#### Provided information

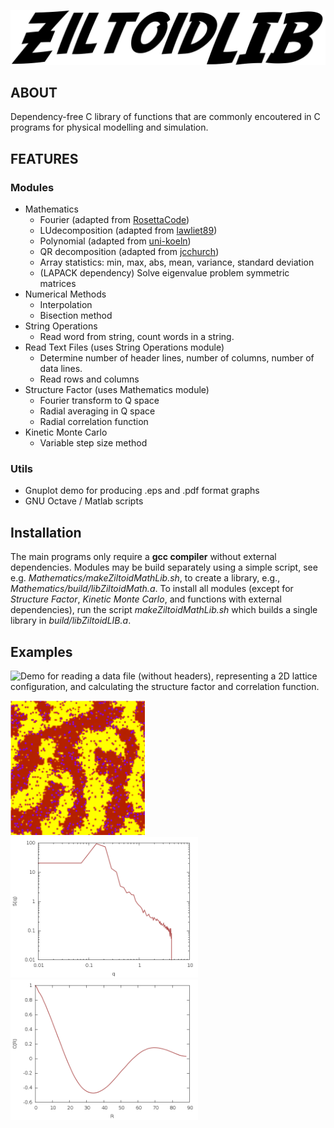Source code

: ![image](doc/ZiltoidLIB.png)

## ABOUT

Dependency-free C library of functions that are commonly encoutered in C programs for physical modelling and simulation.


## FEATURES

### Modules

* Mathematics
  * Fourier (adapted from [RosettaCode](https://github.com/acmeism/RosettaCodeDatatree/948b86eafab0e034330a3b6c31617370c6cca2fc/Task/Fast-Fourier-transform/C))
  * LUdecomposition (adapted from [lawliet89](https://github.com/lawliet89/DoolittleDeterminant))
  * Polynomial (adapted from [uni-koeln](http://van-der-waals.pc.uni-koeln.de/quartic/quintic_C.c))
  * QR decomposition (adapted from [jcchurch](https://github.com/jcchurch/C-Linear-Algebra))
  * Array statistics: min, max, abs, mean, variance, standard deviation 
  * (LAPACK dependency) Solve eigenvalue problem symmetric matrices
* Numerical Methods
  * Interpolation
  * Bisection method
* String Operations
  * Read word from string, count words in a string.
* Read Text Files (uses String Operations module)
  * Determine number of header lines, number of columns, number of data lines.
  * Read rows and columns
* Structure Factor (uses Mathematics module)
  * Fourier transform to Q space
  * Radial averaging in Q space
  * Radial correlation function
* Kinetic Monte Carlo 
  * Variable step size method

### Utils

* Gnuplot demo for producing .eps and .pdf format graphs 
* GNU Octave / Matlab scripts


## Installation

The main programs only require a **gcc compiler** without external dependencies.
Modules may be build separately using a simple script, see e.g. *Mathematics/makeZiltoidMathLib.sh*, to create a library, e.g., *Mathematics/build/libZiltoidMath.a*.
To install all modules (except for *Structure Factor*, *Kinetic Monte Carlo*, and functions with external dependencies), run the script *makeZiltoidMathLib.sh* which builds a single library in *build/libZiltoidLIB.a*. 





## Examples

![Demo](https://github.com/CharleySchaefer/ZiltoidLIB/tree/master/StructureFactor/Demo) for reading a data file (without headers), representing a 2D lattice configuration, and calculating the structure factor and correlation function.

<img src="https://raw.githubusercontent.com/CharleySchaefer/ZiltoidLIB/master/StructureFactor/Demo/matrix.png" alt="drawing" width="215"/>  <img src="https://raw.githubusercontent.com/CharleySchaefer/ZiltoidLIB/master/StructureFactor/Demo/SF.png" alt="drawing" width="300"/>   <img src="https://raw.githubusercontent.com/CharleySchaefer/ZiltoidLIB/master/StructureFactor/Demo/CF.png" alt="drawing" width="300"/>

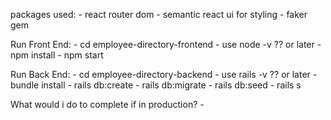 packages used:
    - react router dom
    - semantic react ui for styling
    - faker gem

Run Front End:
    - cd employee-directory-frontend
    - use node -v ?? or later
    - npm install
    - npm start

Run Back End:
    - cd employee-directory-backend
    - use rails -v ?? or later
    - bundle install
    - rails db:create
    - rails db:migrate
    - rails db:seed
    - rails s





What would i do to complete if in production?
    - 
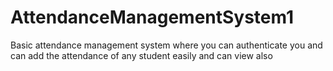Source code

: # AttendanceManagementSystem1
Basic attendance management system where you can authenticate you and can add the attendance of any student easily and can view also
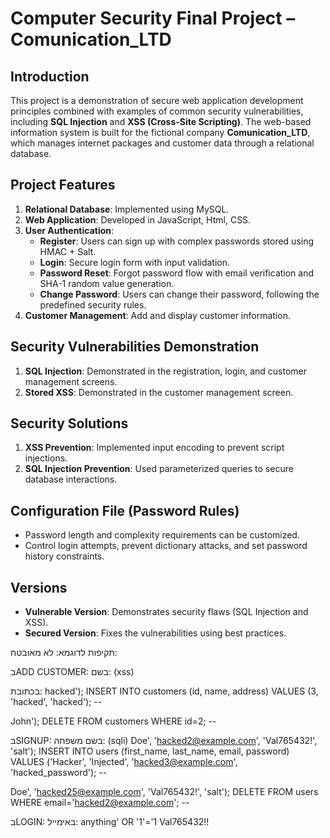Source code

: # Computer Security Final Project – Comunication_LTD

## Introduction
This project is a demonstration of secure web application development principles combined with examples of common security vulnerabilities, including **SQL Injection** and **XSS (Cross-Site Scripting)**. The web-based information system is built for the fictional company **Comunication_LTD**, which manages internet packages and customer data through a relational database.

## Project Features
1. **Relational Database**: Implemented using MySQL.
2. **Web Application**: Developed in JavaScript, Html, CSS.
3. **User Authentication**:
   - **Register**: Users can sign up with complex passwords stored using HMAC + Salt.
   - **Login**: Secure login form with input validation.
   - **Password Reset**: Forgot password flow with email verification and SHA-1 random value generation.
   - **Change Password**: Users can change their password, following the predefined security rules.
4. **Customer Management**: Add and display customer information.

## Security Vulnerabilities Demonstration
1. **SQL Injection**: Demonstrated in the registration, login, and customer management screens.
2. **Stored XSS**: Demonstrated in the customer management screen.

## Security Solutions
1. **XSS Prevention**: Implemented input encoding to prevent script injections.
2. **SQL Injection Prevention**: Used parameterized queries to secure database interactions.

## Configuration File (Password Rules)
- Password length and complexity requirements can be customized.
- Control login attempts, prevent dictionary attacks, and set password history constraints.

## Versions
- **Vulnerable Version**: Demonstrates security flaws (SQL Injection and XSS).
- **Secured Version**: Fixes the vulnerabilities using best practices.

תקיפות לדוגמא:
לא מאובטח:

בADD CUSTOMER:
בשם:   (xss)
<script>alert("you are hacked")</script>
בכתובת:
hacked'); INSERT INTO customers (id, name, address) VALUES (3, 'hacked', 'hacked'); --

John'); DELETE FROM customers WHERE id=2; --

בSIGNUP: 
בשם משפחה: (sqli)
Doe', 'hacked2@example.com', 'Val765432!', 'salt'); INSERT INTO users (first_name, last_name, email, password) VALUES ('Hacker', 'Injected', 'hacked3@example.com', 'hacked_password'); --

Doe', 'hacked25@example.com', 'Val765432!', 'salt'); DELETE FROM users WHERE email='hacked2@example.com'; --

בLOGIN:
באימייל:
anything' OR '1'='1
Val765432!!
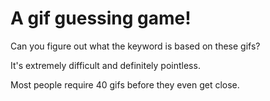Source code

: # A gif guessing game!

Can you figure out what the keyword is based on these gifs?

It's extremely difficult and definitely pointless.

Most people require 40 gifs before they even get close.
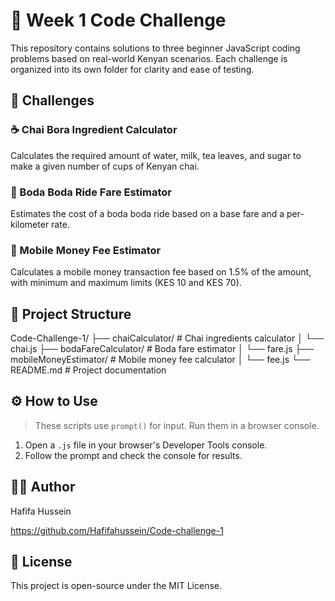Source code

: # 🧠 Week 1 Code Challenge
This repository contains solutions to three beginner JavaScript coding problems based on real-world Kenyan scenarios. Each challenge is organized into its own folder for clarity and ease of testing.

## 🚀 Challenges

### ☕ Chai Bora Ingredient Calculator
Calculates the required amount of water, milk, tea leaves, and sugar to make a given number of cups of Kenyan chai.

### 🛵 Boda Boda Ride Fare Estimator
Estimates the cost of a boda boda ride based on a base fare and a per-kilometer rate.

### 📱 Mobile Money Fee Estimator
Calculates a mobile money transaction fee based on 1.5% of the amount, with minimum and maximum limits (KES 10 and KES 70).

## 📁 Project Structure
Code-Challenge-1/
├── chaiCalculator/ # Chai ingredients calculator
│ └── chai.js
├── bodaFareCalculator/ # Boda fare estimator
│ └── fare.js
├── mobileMoneyEstimator/ # Mobile money fee calculator
│ └── fee.js
└── README.md # Project documentation
## ⚙️ How to Use

> These scripts use `prompt()` for input. Run them in a browser console.

1. Open a `.js` file in your browser's Developer Tools console.
2. Follow the prompt and check the console for results.

## 👨‍💻 Author
Hafifa Hussein

https://github.com/Hafifahussein/Code-challenge-1

## 🪪 License

This project is open-source under the MIT License.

########

Search the records for the word "DELETE". Copy each line where it appears.

Answer to this problem =
John'); DELETE FROM customers WHERE id=2; --
Doe', 'hacked25@example.com', 'Val765432!', 'salt'); DELETE FROM users WHERE email='hacked2@example.com'; --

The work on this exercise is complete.